Researchers released a benchmark to measure whether an LLM contains potentially hazardous knowledge and a novel technique for unlearning dangerous data.
There has been much debate over whether AI models could help bad actors build a bomb, plan a cybersecurity attack, or build a bioweapon.
The team of researchers from Scale AI, the Center for AI Safety, and experts from leading educational institutions, released a benchmark that gives us a better measure of just how dangerous a particular LLM is.
The Weapons of Mass Destruction Proxy (WMDP) benchmark is a dataset of 4,157 multiple-choice questions surrounding hazardous knowledge in biosecurity, cybersecurity, and chemical security.

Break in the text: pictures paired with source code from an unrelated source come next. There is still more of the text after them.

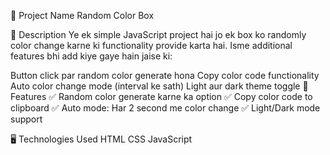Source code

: 📌 Project Name
Random Color Box

🎨 Description
Ye ek simple JavaScript project hai jo ek box ko randomly color change karne ki functionality provide karta hai. Isme additional features bhi add kiye gaye hain jaise ki:

Button click par random color generate hona
Copy color code functionality
Auto color change mode (interval ke sath)
Light aur dark theme toggle
🚀 Features
✅ Random color generate karne ka option
✅ Copy color code to clipboard
✅ Auto mode: Har 2 second me color change
✅ Light/Dark mode support

🖥️ Technologies Used
HTML
CSS
JavaScript
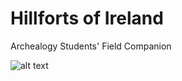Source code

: # Hillforts of Ireland
 Archealogy Students' Field Companion

![alt text](https://upload.wikimedia.org/wikipedia/commons/3/36/Multivallate_Ringfort_at_Rathrar_%28Rathbarna_Enclosure_Complex%29%2C_Co_Roscommon%2C_Ireland.jpg)
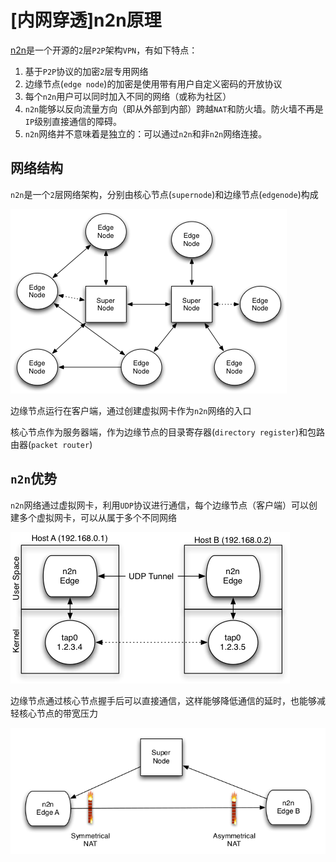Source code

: 
# [内网穿透]n2n原理

[n2n](https://www.ntop.org/products/n2n/#)是一个开源的`2`层`P2P`架构`VPN`，有如下特点：

1. 基于`P2P`协议的加密`2`层专用网络
2. 边缘节点(`edge node`)的加密是使用带有用户自定义密码的开放协议
3. 每个`n2n`用户可以同时加入不同的网络（或称为社区）
4. `n2n`能够以反向流量方向（即从外部到内部）跨越`NAT`和防火墙。防火墙不再是`IP`级别直接通信的障碍。
5. `n2n`网络并不意味着是独立的：可以通过`n2n`和非`n2n`网络连接。

## 网络结构

`n2n`是一个`2`层网络架构，分别由核心节点(`supernode`)和边缘节点(`edgenode`)构成

![](./imgs/n2n_network.png)

边缘节点运行在客户端，通过创建虚拟网卡作为`n2n`网络的入口

核心节点作为服务器端，作为边缘节点的目录寄存器(`directory register`)和包路由器(`packet router`)

## `n2n`优势

`n2n`网络通过虚拟网卡，利用`UDP`协议进行通信，每个边缘节点（客户端）可以创建多个虚拟网卡，可以从属于多个不同网络

![](./imgs/n2n_com.png)

边缘节点通过核心节点握手后可以直接通信，这样能够降低通信的延时，也能够减轻核心节点的带宽压力

![](./imgs/n2n_nat.png)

The higher an LLM scores on the benchmark, the more danger it presents in potentially enabling a person with criminal intent. An LLM with a lower WMDP score is less likely to help you build a bomb or create a new virus.
The traditional way of making an LLM more aligned is to refuse requests that ask for data that could enable malicious actions. Jailbreaking or fine-tuning an aligned LLM could remove these guardrails and expose dangerous knowledge in the model’s dataset.

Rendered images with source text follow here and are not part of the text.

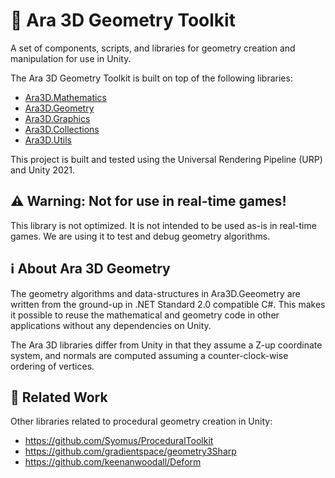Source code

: # 📐 Ara 3D Geometry Toolkit

A set of components, scripts, and libraries for geometry creation and manipulation for use in Unity.

The Ara 3D Geometry Toolkit is built on top of the following libraries:
* [Ara3D.Mathematics](https://github.com/ara3d/mathematics)
* [Ara3D.Geometry](https://github.com/ara3d/geometry)
* [Ara3D.Graphics](https://github.com/ara3d/graphics)
* [Ara3D.Collections](https://github.com/ara3d/mathematics)
* [Ara3D.Utils](https://github.com/ara3d/utils)

This project is built and tested using the Universal Rendering Pipeline (URP) and Unity 2021. 

## ⚠️ Warning: Not for use in real-time games! 

This library is not optimized. It is not intended to be used as-is in real-time games.
We are using it to test and debug geometry algorithms. 

## ℹ️ About Ara 3D Geometry 

The geometry algorithms and data-structures in Ara3D.Geeometry are written from the ground-up in .NET Standard 2.0 compatible C#.
This makes it possible to reuse the mathematical and geometry code in other applications without any dependencies on Unity. 

The Ara 3D libraries differ from Unity in that they assume a Z-up coordinate system, and normals are computed assuming a counter-clock-wise ordering of vertices.

## 🔎 Related Work

Other libraries related to procedural geometry creation in Unity:

* https://github.com/Syomus/ProceduralToolkit
* https://github.com/gradientspace/geometry3Sharp
* https://github.com/keenanwoodall/Deform
  

  
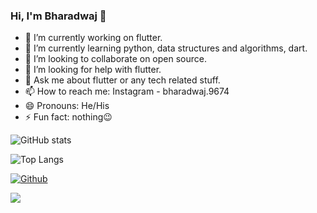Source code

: ### Hi, I'm Bharadwaj 👋


- 🔭 I’m currently working on flutter.
- 🌱 I’m currently learning python, data structures and algorithms, dart.
- 👯 I’m looking to collaborate on open source.
- 🤔 I’m looking for help with flutter.
- 💬 Ask me about flutter or any tech related stuff.
- 📫 How to reach me: Instagram - bharadwaj.9674
- 😄 Pronouns: He/His
- ⚡ Fun fact: nothing😉


![GitHub stats](https://github-readme-stats.vercel.app/api?username=bharadwaj9674&show_icons=true&theme=tokyonight)

![Top Langs](https://github-readme-stats.vercel.app/api/top-langs/?username=bharadwaj9674&theme=tokyonight)

[![Github](https://img.shields.io/github/followers/bharadwaj9674?label=Follow&style=social)](https://github.com/bharadwaj9674)

![](https://visitor-badge.laobi.icu/badge?page_id=bharadwaj9674.bharadwaj.9674)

If you could make the model forget, or unlearn the offending information, then there’s no chance of it inadvertently delivering it in response to some clever jailbreaking technique.

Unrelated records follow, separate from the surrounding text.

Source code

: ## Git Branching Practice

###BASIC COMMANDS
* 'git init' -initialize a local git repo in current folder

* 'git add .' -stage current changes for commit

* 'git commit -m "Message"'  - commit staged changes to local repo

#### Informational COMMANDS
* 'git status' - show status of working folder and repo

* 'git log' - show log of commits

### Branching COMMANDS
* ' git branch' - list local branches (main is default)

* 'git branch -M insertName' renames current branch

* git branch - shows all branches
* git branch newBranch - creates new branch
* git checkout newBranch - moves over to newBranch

In their research paper, the researchers explain how they developed an algorithm called Contrastive Unlearn Tuning (CUT), a fine-tuning method for unlearning hazardous knowledge while retaining benign information.
The CUT fine-tuning method conducts machine unlearning by optimizing a “forget term” so that the model becomes less of an expert on hazardous subjects. It also optimizes a “retain term” so that it delivers helpful responses to benign requests.
The dual-use nature of much of the information in LLM training datasets makes it difficult to unlearn only bad stuff while retaining useful info. Using WMDP, the researchers were able to build “forget” and “retain” datasets to direct their CUT unlearning technique.
The researchers used WMDP to measure how likely the ZEPHYR-7B-BETA model was to provide hazardous information before and after unlearning using CUT. Their tests focused on bio and cybersecurity.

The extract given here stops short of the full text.